→ **ASSIGNED TASK**
Go to the line in the data below that contains "#### 4. 分数形式". Write it out exactly, along with every later line through the last, and nothing else.

BEGIN INPUT MATERIAL

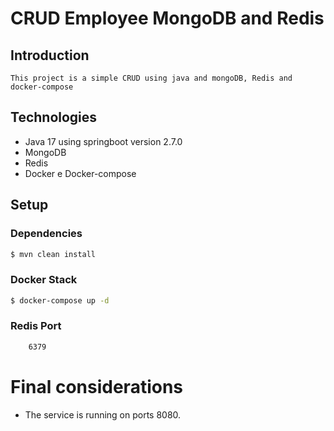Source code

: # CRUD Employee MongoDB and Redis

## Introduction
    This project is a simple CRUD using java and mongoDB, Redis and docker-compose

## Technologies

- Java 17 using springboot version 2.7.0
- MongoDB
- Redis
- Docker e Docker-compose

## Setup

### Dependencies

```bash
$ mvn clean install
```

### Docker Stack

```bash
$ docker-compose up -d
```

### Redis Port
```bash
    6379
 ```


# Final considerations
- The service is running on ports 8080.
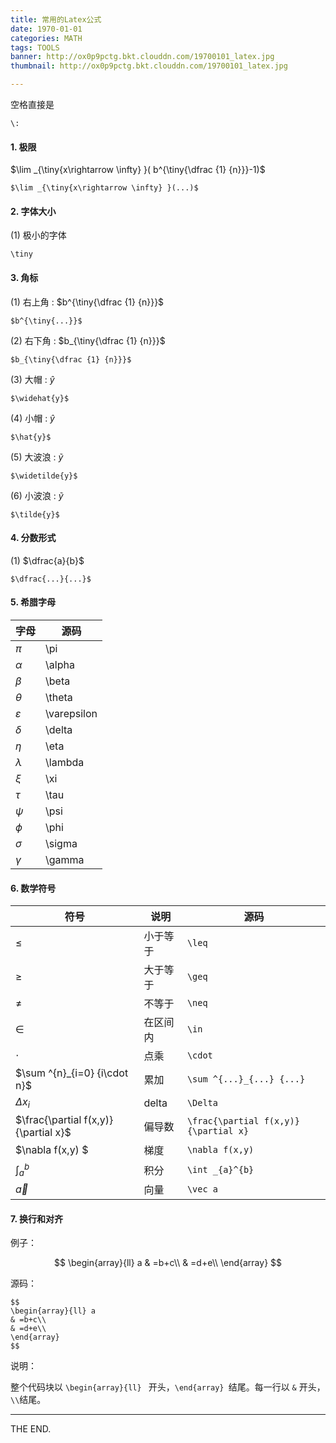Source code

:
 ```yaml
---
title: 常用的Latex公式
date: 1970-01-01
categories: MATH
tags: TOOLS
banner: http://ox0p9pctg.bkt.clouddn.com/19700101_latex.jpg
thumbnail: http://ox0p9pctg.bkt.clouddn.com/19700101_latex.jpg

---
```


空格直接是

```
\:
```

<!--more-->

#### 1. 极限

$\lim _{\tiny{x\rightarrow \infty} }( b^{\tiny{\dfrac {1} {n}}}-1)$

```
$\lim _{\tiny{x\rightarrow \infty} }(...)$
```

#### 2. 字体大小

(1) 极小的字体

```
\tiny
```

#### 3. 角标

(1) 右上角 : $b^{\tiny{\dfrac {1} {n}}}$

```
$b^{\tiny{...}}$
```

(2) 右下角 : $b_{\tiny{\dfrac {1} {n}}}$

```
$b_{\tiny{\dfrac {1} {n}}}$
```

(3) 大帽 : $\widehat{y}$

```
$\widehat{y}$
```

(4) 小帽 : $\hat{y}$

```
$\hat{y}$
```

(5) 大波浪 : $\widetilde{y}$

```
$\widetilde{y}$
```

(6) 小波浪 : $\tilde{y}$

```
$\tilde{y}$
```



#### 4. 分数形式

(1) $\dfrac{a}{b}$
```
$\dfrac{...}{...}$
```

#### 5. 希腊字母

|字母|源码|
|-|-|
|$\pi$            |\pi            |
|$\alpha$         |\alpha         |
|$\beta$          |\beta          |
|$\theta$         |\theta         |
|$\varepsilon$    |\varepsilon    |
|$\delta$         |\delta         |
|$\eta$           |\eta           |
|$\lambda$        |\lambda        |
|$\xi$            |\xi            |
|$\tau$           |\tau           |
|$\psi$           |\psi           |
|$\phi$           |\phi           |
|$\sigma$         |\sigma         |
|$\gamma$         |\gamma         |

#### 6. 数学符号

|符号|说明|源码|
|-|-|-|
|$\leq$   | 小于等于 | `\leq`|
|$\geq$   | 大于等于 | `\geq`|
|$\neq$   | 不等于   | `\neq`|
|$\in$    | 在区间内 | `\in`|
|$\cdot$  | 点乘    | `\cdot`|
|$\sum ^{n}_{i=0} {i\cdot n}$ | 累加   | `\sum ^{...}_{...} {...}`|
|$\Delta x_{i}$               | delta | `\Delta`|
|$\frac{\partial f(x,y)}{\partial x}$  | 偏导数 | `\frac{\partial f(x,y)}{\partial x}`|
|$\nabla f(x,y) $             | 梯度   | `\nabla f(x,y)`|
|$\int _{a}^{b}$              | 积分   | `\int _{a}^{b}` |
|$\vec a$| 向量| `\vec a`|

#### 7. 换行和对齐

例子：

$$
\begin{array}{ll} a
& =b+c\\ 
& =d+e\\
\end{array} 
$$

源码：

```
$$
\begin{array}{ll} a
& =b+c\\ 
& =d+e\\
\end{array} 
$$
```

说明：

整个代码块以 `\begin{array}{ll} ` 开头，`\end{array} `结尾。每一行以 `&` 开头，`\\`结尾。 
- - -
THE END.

END INPUT MATERIAL

→ **SOLUTION FOR THIS PROBLEM**
#### 4. 分数形式

(1) $\dfrac{a}{b}$
```
$\dfrac{...}{...}$
```

#### 5. 希腊字母

|字母|源码|
|-|-|
|$\pi$            |\pi            |
|$\alpha$         |\alpha         |
|$\beta$          |\beta          |
|$\theta$         |\theta         |
|$\varepsilon$    |\varepsilon    |
|$\delta$         |\delta         |
|$\eta$           |\eta           |
|$\lambda$        |\lambda        |
|$\xi$            |\xi            |
|$\tau$           |\tau           |
|$\psi$           |\psi           |
|$\phi$           |\phi           |
|$\sigma$         |\sigma         |
|$\gamma$         |\gamma         |

#### 6. 数学符号

|符号|说明|源码|
|-|-|-|
|$\leq$   | 小于等于 | `\leq`|
|$\geq$   | 大于等于 | `\geq`|
|$\neq$   | 不等于   | `\neq`|
|$\in$    | 在区间内 | `\in`|
|$\cdot$  | 点乘    | `\cdot`|
|$\sum ^{n}_{i=0} {i\cdot n}$ | 累加   | `\sum ^{...}_{...} {...}`|
|$\Delta x_{i}$               | delta | `\Delta`|
|$\frac{\partial f(x,y)}{\partial x}$  | 偏导数 | `\frac{\partial f(x,y)}{\partial x}`|
|$\nabla f(x,y) $             | 梯度   | `\nabla f(x,y)`|
|$\int _{a}^{b}$              | 积分   | `\int _{a}^{b}` |
|$\vec a$| 向量| `\vec a`|

#### 7. 换行和对齐

例子：

$$
\begin{array}{ll} a
& =b+c\\ 
& =d+e\\
\end{array} 
$$

源码：

```
$$
\begin{array}{ll} a
& =b+c\\ 
& =d+e\\
\end{array} 
$$
```

说明：

整个代码块以 `\begin{array}{ll} ` 开头，`\end{array} `结尾。每一行以 `&` 开头，`\\`结尾。 
- - -
THE END.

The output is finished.